GOP cuts Ron Paul delegates from convention

TAMPA, Fla. — Mitt Romney loyalists, seeking a show of strength and solidarity at next week’s GOP convention, struggled Friday to placate restless Ron Paul supporters while also weakening the powers of such insurgent candidates in future Republican primaries.

Pre-convention haggling annoyed devoted backers of Paul, the 77-year-old Texas congressman who was among Romney’s primary challengers. One Republican National Convention panel voted to replace 10 delegates from Maine who are supportive of Paul, deciding that they came to Tampa through a flawed state selection process. A second pro-Romney committee moved to adopt a rule narrowing the routes for delegates to national conventions in 2016 and beyond.

“It sends the message that when the establishment doesn’t get the outcome they want they will use the process to change it,” said Mike Rothfeld of Virginia, who tried in vain to block the ouster of Maine’s delegates partial to Paul. “It will not be good for the party. It will not be good for Mitt Romney.”

Romney, the former Massachusetts governor, comfortably has more delegates than needed to win the nomination. His bid to unseat Democratic President Barack Obama is on course to be tight in November, leaving little room for error.

The skirmishes with Paul supporters highlight lingering tensions between wings of the party ahead of a convention geared around unity. In a peace offering, Romney’s campaign announced plans to air a video tribute to the libertarian-leaning Paul during the convention.

Paul didn’t win a single presidential primary, yet he was able to amass 177 delegates, according to the Associate Press tally. That’s due to an intense effort, particularly in caucus states, to swarm state conventions that took place after the primary elections. His followers won a majority of delegate slots in Iowa, Maine, Minnesota and Nevada.

But the Maine delegation underwent a makeover on the convention’s eve. After several hours of discussion, the credentials committee voted overwhelmingly to substitute 10 Paul delegates with 10 aligned with Romney.

William McGinley, a lawyer pressing the case for the delegate swap, said the Maine convention was invalid because it was riddled with problems. Some party officials complained of lax floor security and dubious identification of participants.

McGinley said Paul’s supporters “shouldn’t be able to benefit from this chaos.”

Paul’s allies said it was Romney’s team that threw up obstacles back in May.

Committee members who backed the substitutions said it was a stand against unruly conventions even if it cost some people access to a convention they spent thousands of dollars to attend.

“This body has to send a message back for future conventions,” said Bob Brunjes of Washington state.

The move had immediate repercussions. Maine Gov. Paul LePage, a delegate himself, said he would skip the convention because of the discord.

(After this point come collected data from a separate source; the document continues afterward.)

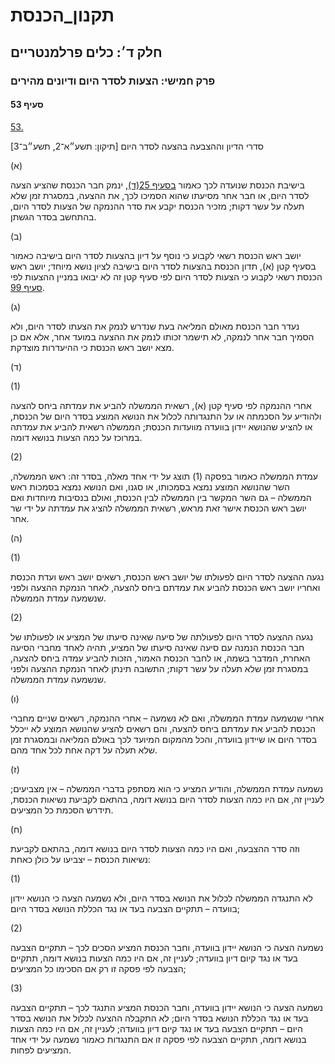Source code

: # תקנון_הכנסת

## חלק ד׳: כלים פרלמנטריים

### פרק חמישי: הצעות לסדר היום ודיונים מהירים

#### סעיף 53

[53.](https://he.wikisource.org/wiki/%D7%AA%D7%A7%D7%A0%D7%95%D7%9F_%D7%94%D7%9B%D7%A0%D7%A1%D7%AA#%D7%A1%D7%A2%D7%99%D7%A3_53)

סדרי הדיון וההצבעה בהצעה לסדר היום [תיקון: תשע״א־2, תשע״ב־3]

(א)

בישיבת הכנסת שנועדה לכך כאמור [בסעיף 25(ד)](https://he.wikisource.org/wiki/%D7%AA%D7%A7%D7%A0%D7%95%D7%9F_%D7%94%D7%9B%D7%A0%D7%A1%D7%AA#%D7%A1%D7%A2%D7%99%D7%A3_25), ינמק חבר הכנסת שהציע הצעה לסדר היום, או חבר אחר מסיעתו שהוא הסמיכו לכך, את ההצעה, במסגרת זמן שלא תעלה על עשר דקות; מזכיר הכנסת יקבע את סדר ההנמקה של הצעות לסדר היום, בהתחשב בסדר הגשתן.

(ב)

יושב ראש הכנסת רשאי לקבוע כי נוסף על דיון בהצעות לסדר היום בישיבה כאמור בסעיף קטן (א), תדון הכנסת בהצעות לסדר היום בישיבה לציון נושא מיוחד; יושב ראש הכנסת רשאי לקבוע כי הצעות לסדר היום לפי סעיף קטן זה לא יבואו במניין ההצעות לפי [סעיף 99](https://he.wikisource.org/wiki/%D7%AA%D7%A7%D7%A0%D7%95%D7%9F_%D7%94%D7%9B%D7%A0%D7%A1%D7%AA#%D7%A1%D7%A2%D7%99%D7%A3_99).

(ג)

נעדר חבר הכנסת מאולם המליאה בעת שנדרש לנמק את הצעתו לסדר היום, ולא הסמיך חבר אחר לנמקה, לא תישמר זכותו לנמק את ההצעה במועד אחר, אלא אם כן מצא יושב ראש הכנסת כי ההיעדרות מוצדקת.

(ד)

(1)

אחרי ההנמקה לפי סעיף קטן (א), רשאית הממשלה להביע את עמדתה ביחס להצעה ולהודיע על הסכמתה או על התנגדותה לכלול את הנושא המוצע בסדר היום של הכנסת, או להציע שהנושא יידון בוועדה מוועדות הכנסת; הממשלה רשאית להביע את עמדתה במרוכז על כמה הצעות בנושא דומה.

(2)

עמדת הממשלה כאמור בפסקה (1) תוצג על ידי אחד מאלה, בסדר זה: ראש הממשלה, השר שהנושא המוצע נמצא בסמכותו, או סגנו, ואם הנושא נמצא בסמכות ראש הממשלה – גם השר המקשר בין הממשלה לבין הכנסת, ואולם בנסיבות מיוחדות ואם יושב ראש הכנסת אישר זאת מראש, רשאית הממשלה להציג את עמדתה על ידי שר אחר.

(ה)

(1)

נגעה ההצעה לסדר היום לפעולתו של יושב ראש הכנסת, רשאים יושב ראש ועדת הכנסת ואחריו יושב ראש הכנסת להביע את עמדתם ביחס להצעה, לאחר הנמקת ההצעה ולפני שנשמעה עמדת הממשלה.

(2)

נגעה ההצעה לסדר היום לפעולתה של סיעה שאינה סיעתו של המציע או לפעולתו של חבר הכנסת הנמנה עם סיעה שאינה סיעתו של המציע, תהיה לאחד מחברי הסיעה האחרת, המדבר בשמה, או לחבר הכנסת האמור, הזכות להביע עמדה ביחס להצעה, במסגרת זמן שלא תעלה על עשר דקות; התשובה תינתן לאחר הנמקת ההצעה ולפני שנשמעה עמדת הממשלה.

(ו)

אחרי שנשמעה עמדת הממשלה, ואם לא נשמעה – אחרי ההנמקה, רשאים שניים מחברי הכנסת להביע את עמדתם ביחס להצעה, והם רשאים להציע שהנושא המוצע לא ייכלל בסדר היום או שיידון בוועדה, והכל מהמקום המיועד לכך באולם המליאה ובמסגרת זמן שלא תעלה על דקה אחת לכל אחד מהם.

(ז)

נשמעה עמדת הממשלה, והודיע המציע כי הוא מסתפק בדברי הממשלה – אין מצביעים; לעניין זה, אם היו כמה הצעות לסדר היום בנושא דומה, בהתאם לקביעת נשיאות הכנסת, תידרש הסכמת כל המציעים.

(ח)

וזה סדר ההצבעה, ואם היו כמה הצעות לסדר היום בנושא דומה, בהתאם לקביעת נשיאות הכנסת – יצביעו על כולן כאחת:

(1)

לא התנגדה הממשלה לכלול את הנושא בסדר היום, ולא נשמעה הצעה כי הנושא יידון בוועדה – תתקיים הצבעה בעד או נגד הכללת הנושא בסדר היום;

(2)

נשמעה הצעה כי הנושא יידון בוועדה, וחבר הכנסת המציע הסכים לכך – תתקיים הצבעה בעד או נגד קיום דיון בוועדה; לעניין זה, אם היו כמה הצעות בנושא דומה, תתקיים הצבעה לפי פסקה זו רק אם הסכימו כל המציעים;

(3)

נשמעה הצעה כי הנושא יידון בוועדה, וחבר הכנסת המציע התנגד לכך – תתקיים הצבעה בעד או נגד הכללת הנושא בסדר היום; לא התקבלה ההצעה לכלול את הנושא בסדר היום – תתקיים הצבעה בעד או נגד קיום דיון בוועדה; לעניין זה, אם היו כמה הצעות בנושא דומה, תתקיים הצבעה לפי פסקה זו אם התנגדות כאמור נשמעה על ידי אחד המציעים לפחות.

Another remaining delegate, former state lawmaker Stavros Mendros, predicted it would hamper the GOP’s bid to snatch an electoral vote in Maine given its process of awarding those based on geographic vote totals.

“It’s going to be a disaster back home,” Mendros said. “People are going to be out for blood.”

In an adjoining ballroom, allies of Romney worked to make it harder for insurgent presidential candidates such as Paul to have a big voice in future nominating conventions. GOP rule-makers voted to tie the selection of convention delegates to the results of each state’s Republican primary. Supporters of the rule change said primary voters expect national convention delegates to be loyal to the primary winner.

The proposed change is subject to a later vote on a large rules package.

The flare-ups put a damper on the Romney team’s other efforts recently team to make Paul followers feel included in key decisions.

For instance, the platform committee Tuesday adopted a draft document that includes several planks backed by Paul delegates, including proposals to audit the Federal Reserve and seek a balanced budget amendment to the Constitution.

Advisers to Paul said he was not looking to cause a scene in Tampa.

Paul was not expected to address the convention though he had plans to headline a rally Sunday at a Tampa college football stadium. Paul’s son, Sen. Rand Paul of Kentucky, scored a prime-time convention speaking slot next week. Rand Paul is seen as an heir to his father’s political machine.

Despite his sharp disagreements with Paul on foreign policy and other issues, Romney never engaged in the often sharp back-and-forth during the nominating campaign that he did with former rivals Newt Gingrich and Rick Santorum.

Senior Romney aide Russ Schriefer, who has overseen the convention plans, said the film that will air Tuesday night is a nod to Romney’s respect for Paul.

“Governor Romney and Congressman Paul, while they certainly disagree on many issues, they always have had, if you’ve watched part of the debate this year, a lot of mutual respect between the two of them,” Romney adviser Russ Schriefer told reporters Friday.